January 29, 2008

You were right, I was wrong

Fool me once, shame on you.

Fool me twice, shame on me.

Fool me fifteen times, and I am an idiot.

Once again I feel slapped in the face for believing in someone.


The week before Christmas, the maid Nora was sick. El Jefe talked to her on previous Sunday when he was trying to call her husband about something else. She really sounded sick and he told her not to come until she felt better. So, of course, she took off the whole week. Justified or not, I don't know.

Friday of that week, he called to see if she could come on Saturday and found that she and the kids had gone on a trip way off in the mountains to visit Carlos' family for the holidays. I did think it was odd since the prior week she had to have an advance for bus fare (L.12; US $0.63) to get to work.

Of course, all these days off are always without any sort of notice or warning at all. That's normal in Honduras. When someone wants a day or week or month off, they just take it. Every pay day is a crap shoot as to whether you will ever see your employee again. Seriously. I'm not exaggerating.

I was even planning on giving her a Christmas bonus to make her holidays a little better. I rethought that idea after all the unannounced missing days, then it became a moot point later, because I never saw her again.

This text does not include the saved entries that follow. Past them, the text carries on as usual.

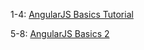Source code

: 1-4: [AngularJS Basics Tutorial](https://www.newthinktank.com/2016/02/angularjs-tutorial/)

5-8: [AngularJS Basics 2](https://www.newthinktank.com/2016/02/angularjs-tutorial-2/)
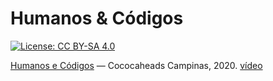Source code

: # Humanos & Códigos

[![License: CC BY-SA 4.0](https://img.shields.io/badge/License-CC%20BY--SA%204.0-lightgrey.svg)](https://creativecommons.org/licenses/by-sa/4.0/)

[Humanos e Códigos](https://felipevr.com/talks-and-workshops/humanos-e-c%C3%B3digos/#/) ― Cococaheads Campinas, 2020. [vídeo](https://www.youtube.com/watch?v=KzJhAFU20ns)
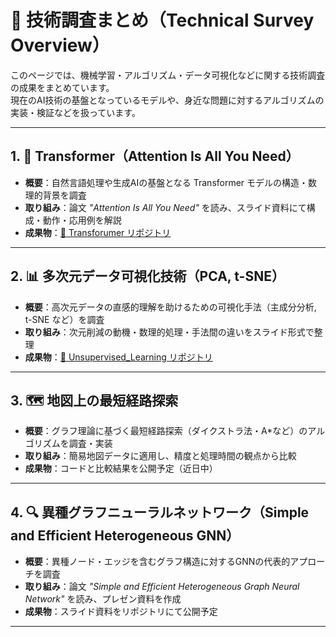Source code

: # 🧪 技術調査まとめ（Technical Survey Overview）

このページでは、機械学習・アルゴリズム・データ可視化などに関する技術調査の成果をまとめています。  
現在のAI技術の基盤となっているモデルや、身近な問題に対するアルゴリズムの実装・検証などを扱っています。

---

## 1. 🧠 Transformer（Attention Is All You Need）

- **概要**：自然言語処理や生成AIの基盤となる Transformer モデルの構造・数理的背景を調査  
- **取り組み**：論文 _"Attention Is All You Need"_ を読み、スライド資料にて構成・動作・応用例を解説  
- **成果物**：[📂 Transforumer リポジトリ](./Transformer)

---

## 2. 📊 多次元データ可視化技術（PCA, t-SNE）

- **概要**：高次元データの直感的理解を助けるための可視化手法（主成分分析, t-SNE など）を調査  
- **取り組み**：次元削減の動機・数理的処理・手法間の違いをスライド形式で整理  
- **成果物**：[📂 Unsupervised_Learning リポジトリ](./Unsupervised_Learning)

---

## 3. 🗺️ 地図上の最短経路探索

- **概要**：グラフ理論に基づく最短経路探索（ダイクストラ法・A*など）のアルゴリズムを調査・実装  
- **取り組み**：簡易地図データに適用し、精度と処理時間の観点から比較  
- **成果物**：コードと比較結果を公開予定（近日中）

---

## 4. 🔍 異種グラフニューラルネットワーク（Simple and Efficient Heterogeneous GNN）

- **概要**：異種ノード・エッジを含むグラフ構造に対するGNNの代表的アプローチを調査  
- **取り組み**：論文 _"Simple and Efficient Heterogeneous Graph Neural Network"_ を読み、プレゼン資料を作成  
- **成果物**：スライド資料をリポジトリにて公開予定

---


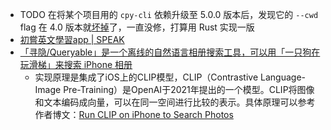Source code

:- TODO 在将某个项目用的 `cpy-cli` 依赖升级至 5.0.0 版本后，发现它的 `--cwd` flag 在 4.0 版本就[坏掉](https://github.com/sindresorhus/cpy-cli/issues/35)了，一直没修，打算用 Rust 实现一版
- [初嘗英文學習app | SPEAK](https://vocus.cc/article/648fab61fd89780001c83658)
- [「寻隐/Queryable」是一个离线的自然语言相册搜索工具，可以用「一只狗在玩滑梯」来搜索 iPhone 相册](https://v2ex.com/t/955496)
	- 实现原理是集成了iOS上的CLIP模型，CLIP（Contrastive Language-Image Pre-Training）是OpenAI于2021年提出的一个模型。CLIP将图像和文本编码成向量，可以在同一空间进行比较的表示。具体原理可以参考作者博文：[Run CLIP on iPhone to Search Photos](https://mazzzystar.github.io/2022/12/29/Run-CLIP-on-iPhone-to-Search-Photos/)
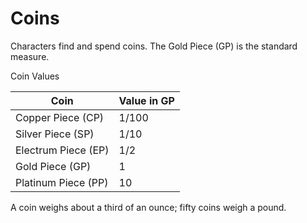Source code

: # Coins

Characters find and spend coins. The Gold Piece (GP) is the standard measure.

Coin Values

| Coin | Value in GP |
|------|-------------|
| Copper Piece (CP) | 1/100 |
| Silver Piece (SP) | 1/10 |
| Electrum Piece (EP) | 1/2 |
| Gold Piece (GP) | 1 |
| Platinum Piece (PP) | 10 |

A coin weighs about a third of an ounce; fifty coins weigh a pound.
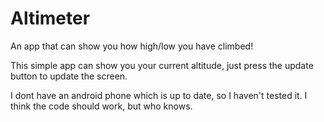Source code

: # Altimeter
An app that can show you how high/low you have climbed!

This simple app can show you your current altitude, just press the update button to update the screen. 

I dont have an android phone which is up to date, so I haven't tested it. I think the code should work, but who knows.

Worst of all, El Jefe discovered something missing. Something valuable, not only in cost but even more so in sentimental value. We've had many things taken over the years. A few valuable things went missing before we ever had a maid when the only people in our apartment were "friends." Probably more than half of the maids we've hired have absconded with less important things. Maybe all of them. I don't take inventory before and after. When we later find things missing, we can sometimes pinpoint it to a particular person and sometimes not.

We thought Nora was different. Nora's husband Carlos worked for us for several years and was always honest and honorable. We trusted him outside and inside the house and never had reason to regret that. Nora had worked for us for a few months on and off in the past and we always assumed that she had similar moral values. We've been to their house. We've shared meals with them. We sat with her at the hospital before her last baby was born. One year I cooked them a complete Christmas turkey dinner which we delivered to them hot on Christmas Eve. So when the item was found missing, we originally assumed it had been misplaced.

But the house has been scoured. The item has not been found. It is possible that El Jefe lost it, but highly improbable. From the time he last remembers seeing it until it was discovered missing, Nora and her son Jounger were the only other people who had access to that part of the house. Maybe that is the reason that he came. If someone somehow was able to get into the house unnoticed, there are many more things that would be missing. The fact that she had money for a trip and never came back to work makes me even more convinced that she did take it.

My guess is that she sold it for some tiny fraction of it's actual value. She may have gotten enough money for a "nice Christmas" if one can have a nice Christmas on ill gotten gains, but no more. Probably right now today, she's wondering how she will be able to feed her children this week or buy them a pair of shoes if, heaven forbid, they should grow out the only pair they have now.

I feel so disheartened. This little thing had a deep meaning for both of us. It can't be replaced. Just as bad is the reinforcement that I can't trust anyone in Honduras and that the people who I thought were the honest ones are only waiting for an opportunity.

I was having connection problems yesterday and couldn't post this article. I started talking to El Jefe about it and the situation and I just burst out crying even though it was a month ago! It hurts to lose the "thing" that meant so much to us, but even more so than that, it hurts to be betrayed by someone who we have had a relationship with for five years and have always helped them when they needed help. We thought they were friends.

I feel like I've lost that last shred of trust and faith in the basic goodness of Hondurans that I was trying so hard to maintain. If it wasn't for El Jefe and his good and decent family, I think I would be ready to go back home. How do you live not being able to trust anyone? Now I'm crying again.